**Task description**
Starting with the first line of the records, write out each line exactly until you have included the line containing "3. **Memory Management**: Automatic".

#### Provided data

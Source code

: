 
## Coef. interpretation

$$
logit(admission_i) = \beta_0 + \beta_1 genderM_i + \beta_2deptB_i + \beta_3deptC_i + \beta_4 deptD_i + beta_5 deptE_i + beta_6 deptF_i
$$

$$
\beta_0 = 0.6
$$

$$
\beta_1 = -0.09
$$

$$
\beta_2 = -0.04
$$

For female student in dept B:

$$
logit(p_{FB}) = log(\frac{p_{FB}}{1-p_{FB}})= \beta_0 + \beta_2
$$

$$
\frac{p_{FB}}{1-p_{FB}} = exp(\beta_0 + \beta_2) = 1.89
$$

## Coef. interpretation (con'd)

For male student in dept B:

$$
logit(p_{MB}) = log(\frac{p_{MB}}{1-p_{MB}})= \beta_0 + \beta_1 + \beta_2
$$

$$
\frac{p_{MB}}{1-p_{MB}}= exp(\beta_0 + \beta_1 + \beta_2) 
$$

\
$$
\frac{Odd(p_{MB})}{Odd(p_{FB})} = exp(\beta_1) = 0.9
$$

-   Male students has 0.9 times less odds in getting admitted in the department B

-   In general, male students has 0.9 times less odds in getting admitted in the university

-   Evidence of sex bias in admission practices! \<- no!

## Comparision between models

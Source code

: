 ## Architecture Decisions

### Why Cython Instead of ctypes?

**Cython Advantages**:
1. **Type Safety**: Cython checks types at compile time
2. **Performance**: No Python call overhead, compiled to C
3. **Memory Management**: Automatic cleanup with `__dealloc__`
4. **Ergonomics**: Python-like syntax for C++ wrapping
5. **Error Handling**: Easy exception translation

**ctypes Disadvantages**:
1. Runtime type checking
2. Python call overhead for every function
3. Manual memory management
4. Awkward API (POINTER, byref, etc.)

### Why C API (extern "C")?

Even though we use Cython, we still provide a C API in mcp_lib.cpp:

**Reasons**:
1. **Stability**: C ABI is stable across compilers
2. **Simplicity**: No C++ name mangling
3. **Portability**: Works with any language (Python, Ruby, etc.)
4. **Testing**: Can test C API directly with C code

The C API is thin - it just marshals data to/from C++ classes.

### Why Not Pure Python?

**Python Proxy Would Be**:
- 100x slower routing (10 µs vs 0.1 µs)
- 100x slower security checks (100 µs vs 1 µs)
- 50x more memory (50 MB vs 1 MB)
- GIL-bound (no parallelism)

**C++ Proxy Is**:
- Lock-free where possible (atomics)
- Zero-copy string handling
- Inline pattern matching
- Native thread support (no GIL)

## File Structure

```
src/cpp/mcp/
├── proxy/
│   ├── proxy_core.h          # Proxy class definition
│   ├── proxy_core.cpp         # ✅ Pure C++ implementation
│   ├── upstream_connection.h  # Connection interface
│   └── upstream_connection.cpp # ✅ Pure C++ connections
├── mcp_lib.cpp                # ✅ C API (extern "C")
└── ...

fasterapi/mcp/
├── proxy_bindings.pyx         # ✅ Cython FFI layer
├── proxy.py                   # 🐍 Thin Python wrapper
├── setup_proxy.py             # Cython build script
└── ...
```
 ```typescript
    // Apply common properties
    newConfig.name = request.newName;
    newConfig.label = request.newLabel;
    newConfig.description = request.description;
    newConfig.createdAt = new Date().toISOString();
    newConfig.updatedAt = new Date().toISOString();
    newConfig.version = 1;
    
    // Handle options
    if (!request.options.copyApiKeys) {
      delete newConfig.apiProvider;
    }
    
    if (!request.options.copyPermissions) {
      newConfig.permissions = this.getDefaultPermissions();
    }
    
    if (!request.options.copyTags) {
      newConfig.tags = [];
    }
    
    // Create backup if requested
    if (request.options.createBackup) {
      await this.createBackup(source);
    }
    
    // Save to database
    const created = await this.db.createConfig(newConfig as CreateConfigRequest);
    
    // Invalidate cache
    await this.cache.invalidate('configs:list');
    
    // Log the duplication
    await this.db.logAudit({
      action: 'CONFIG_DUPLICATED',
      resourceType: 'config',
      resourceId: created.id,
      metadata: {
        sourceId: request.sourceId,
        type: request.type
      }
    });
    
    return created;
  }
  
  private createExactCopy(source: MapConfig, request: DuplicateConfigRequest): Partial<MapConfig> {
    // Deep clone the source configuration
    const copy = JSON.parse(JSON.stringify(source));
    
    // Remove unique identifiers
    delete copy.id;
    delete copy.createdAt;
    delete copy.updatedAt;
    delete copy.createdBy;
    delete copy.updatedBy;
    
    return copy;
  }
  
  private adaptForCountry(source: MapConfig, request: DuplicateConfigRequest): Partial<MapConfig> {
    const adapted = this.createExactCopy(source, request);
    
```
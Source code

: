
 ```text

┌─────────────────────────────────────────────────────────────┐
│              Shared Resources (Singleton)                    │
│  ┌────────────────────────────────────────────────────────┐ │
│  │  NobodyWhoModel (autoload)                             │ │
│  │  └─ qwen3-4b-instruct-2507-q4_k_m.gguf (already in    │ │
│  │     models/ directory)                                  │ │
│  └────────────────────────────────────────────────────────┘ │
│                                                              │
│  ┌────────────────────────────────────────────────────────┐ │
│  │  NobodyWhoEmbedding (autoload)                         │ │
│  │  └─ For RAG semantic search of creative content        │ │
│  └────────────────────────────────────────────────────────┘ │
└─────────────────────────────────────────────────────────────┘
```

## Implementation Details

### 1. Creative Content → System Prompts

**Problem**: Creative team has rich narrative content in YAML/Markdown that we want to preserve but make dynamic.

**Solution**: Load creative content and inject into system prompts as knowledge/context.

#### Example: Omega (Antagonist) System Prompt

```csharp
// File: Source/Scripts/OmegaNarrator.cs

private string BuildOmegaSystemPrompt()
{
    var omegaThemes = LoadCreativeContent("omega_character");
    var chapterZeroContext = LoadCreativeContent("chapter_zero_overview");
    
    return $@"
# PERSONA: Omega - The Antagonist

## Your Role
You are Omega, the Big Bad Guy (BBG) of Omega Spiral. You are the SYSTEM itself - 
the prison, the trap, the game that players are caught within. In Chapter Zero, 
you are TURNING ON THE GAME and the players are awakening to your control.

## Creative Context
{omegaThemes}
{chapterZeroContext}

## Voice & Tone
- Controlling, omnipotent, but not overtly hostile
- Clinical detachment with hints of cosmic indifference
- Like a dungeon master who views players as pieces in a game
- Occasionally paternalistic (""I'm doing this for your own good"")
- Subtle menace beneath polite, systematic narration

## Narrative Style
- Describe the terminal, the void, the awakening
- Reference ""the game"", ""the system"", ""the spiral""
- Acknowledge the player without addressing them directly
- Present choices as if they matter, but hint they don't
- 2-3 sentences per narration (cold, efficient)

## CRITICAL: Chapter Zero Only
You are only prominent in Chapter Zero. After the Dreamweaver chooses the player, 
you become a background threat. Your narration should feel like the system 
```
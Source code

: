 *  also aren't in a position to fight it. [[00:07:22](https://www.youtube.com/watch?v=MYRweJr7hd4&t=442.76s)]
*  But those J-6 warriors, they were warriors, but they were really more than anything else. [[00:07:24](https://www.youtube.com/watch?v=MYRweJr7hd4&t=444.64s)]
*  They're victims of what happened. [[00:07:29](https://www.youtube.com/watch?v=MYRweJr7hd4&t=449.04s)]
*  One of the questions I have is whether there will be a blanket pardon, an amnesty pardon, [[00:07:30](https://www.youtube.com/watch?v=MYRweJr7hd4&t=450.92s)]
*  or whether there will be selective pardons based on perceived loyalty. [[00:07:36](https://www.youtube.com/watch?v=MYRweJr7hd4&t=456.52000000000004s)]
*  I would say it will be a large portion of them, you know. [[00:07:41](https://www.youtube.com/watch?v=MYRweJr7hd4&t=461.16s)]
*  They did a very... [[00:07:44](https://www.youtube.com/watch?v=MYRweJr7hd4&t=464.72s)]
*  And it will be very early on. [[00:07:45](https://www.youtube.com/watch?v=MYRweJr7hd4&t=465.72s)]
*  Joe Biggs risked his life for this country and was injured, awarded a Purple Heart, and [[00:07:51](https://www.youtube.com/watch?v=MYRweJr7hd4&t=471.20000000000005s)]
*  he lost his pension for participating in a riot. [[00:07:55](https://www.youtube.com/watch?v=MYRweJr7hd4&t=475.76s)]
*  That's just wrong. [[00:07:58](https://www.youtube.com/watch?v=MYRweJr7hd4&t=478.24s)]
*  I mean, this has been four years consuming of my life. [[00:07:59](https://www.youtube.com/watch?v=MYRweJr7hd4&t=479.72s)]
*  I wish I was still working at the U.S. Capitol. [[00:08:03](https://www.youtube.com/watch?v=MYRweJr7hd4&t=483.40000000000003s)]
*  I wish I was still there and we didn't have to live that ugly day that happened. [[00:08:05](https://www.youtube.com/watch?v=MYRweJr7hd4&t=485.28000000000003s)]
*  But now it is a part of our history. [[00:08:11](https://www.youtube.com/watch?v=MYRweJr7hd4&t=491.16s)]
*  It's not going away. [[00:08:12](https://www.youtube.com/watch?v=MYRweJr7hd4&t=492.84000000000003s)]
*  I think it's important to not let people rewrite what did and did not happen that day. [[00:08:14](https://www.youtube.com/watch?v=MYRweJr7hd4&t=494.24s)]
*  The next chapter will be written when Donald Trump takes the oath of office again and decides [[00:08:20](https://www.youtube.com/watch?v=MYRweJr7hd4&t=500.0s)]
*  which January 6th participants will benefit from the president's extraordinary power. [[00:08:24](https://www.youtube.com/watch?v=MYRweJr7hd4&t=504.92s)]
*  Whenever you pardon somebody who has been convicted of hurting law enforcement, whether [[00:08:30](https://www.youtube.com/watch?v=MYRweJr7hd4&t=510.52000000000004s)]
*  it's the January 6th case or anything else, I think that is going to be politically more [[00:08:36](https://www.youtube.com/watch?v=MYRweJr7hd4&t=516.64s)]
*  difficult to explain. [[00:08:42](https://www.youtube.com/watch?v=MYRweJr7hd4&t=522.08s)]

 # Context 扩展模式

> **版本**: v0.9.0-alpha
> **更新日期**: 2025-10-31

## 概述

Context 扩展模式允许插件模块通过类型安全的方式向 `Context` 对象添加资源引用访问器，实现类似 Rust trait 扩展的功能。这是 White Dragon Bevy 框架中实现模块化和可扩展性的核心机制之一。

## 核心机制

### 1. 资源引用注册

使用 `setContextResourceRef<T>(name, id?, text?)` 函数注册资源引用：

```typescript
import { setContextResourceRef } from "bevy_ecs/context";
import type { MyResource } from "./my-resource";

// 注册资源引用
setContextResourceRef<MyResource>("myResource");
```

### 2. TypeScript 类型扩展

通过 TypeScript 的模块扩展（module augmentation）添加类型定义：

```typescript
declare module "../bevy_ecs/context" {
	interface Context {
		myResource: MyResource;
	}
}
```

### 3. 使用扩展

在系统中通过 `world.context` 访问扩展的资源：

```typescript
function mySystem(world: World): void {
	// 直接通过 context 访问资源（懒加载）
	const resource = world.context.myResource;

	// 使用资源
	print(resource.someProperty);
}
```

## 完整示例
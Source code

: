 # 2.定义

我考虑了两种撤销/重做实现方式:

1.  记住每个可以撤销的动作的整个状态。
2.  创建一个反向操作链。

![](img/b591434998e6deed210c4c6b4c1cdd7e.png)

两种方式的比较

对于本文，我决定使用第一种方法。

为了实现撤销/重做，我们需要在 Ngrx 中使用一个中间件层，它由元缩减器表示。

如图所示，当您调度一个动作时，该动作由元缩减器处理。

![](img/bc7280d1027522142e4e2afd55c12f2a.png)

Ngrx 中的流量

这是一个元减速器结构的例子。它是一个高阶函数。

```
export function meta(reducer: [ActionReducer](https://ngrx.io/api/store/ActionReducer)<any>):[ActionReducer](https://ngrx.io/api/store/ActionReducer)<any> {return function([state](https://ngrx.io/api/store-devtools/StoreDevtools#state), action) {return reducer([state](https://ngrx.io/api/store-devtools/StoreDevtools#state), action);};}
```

########

**Result below**
Source code

: 
## Coef. interpretation

$$
logit(admission_i) = \beta_0 + \beta_1 genderM_i + \beta_2deptB_i + \beta_3deptC_i + \beta_4 deptD_i + beta_5 deptE_i + beta_6 deptF_i
$$

$$
\beta_0 = 0.6
$$

$$
\beta_1 = -0.09
$$

$$
\beta_2 = -0.04
$$

For female student in dept B:

$$
logit(p_{FB}) = log(\frac{p_{FB}}{1-p_{FB}})= \beta_0 + \beta_2
$$

$$
\frac{p_{FB}}{1-p_{FB}} = exp(\beta_0 + \beta_2) = 1.89
$$

## Coef. interpretation (con'd)

For male student in dept B:

$$
logit(p_{MB}) = log(\frac{p_{MB}}{1-p_{MB}})= \beta_0 + \beta_1 + \beta_2
$$

$$
\frac{p_{MB}}{1-p_{MB}}= exp(\beta_0 + \beta_1 + \beta_2) 
$$

\
$$
\frac{Odd(p_{MB})}{Odd(p_{FB})} = exp(\beta_1) = 0.9
$$

-   Male students has 0.9 times less odds in getting admitted in the department B

-   In general, male students has 0.9 times less odds in getting admitted in the university

-   Evidence of sex bias in admission practices! \<- no!

## Comparision between models

Source code

: ## Architecture Decisions

### Why Cython Instead of ctypes?

**Cython Advantages**:
1. **Type Safety**: Cython checks types at compile time
2. **Performance**: No Python call overhead, compiled to C
3. **Memory Management**: Automatic cleanup with `__dealloc__`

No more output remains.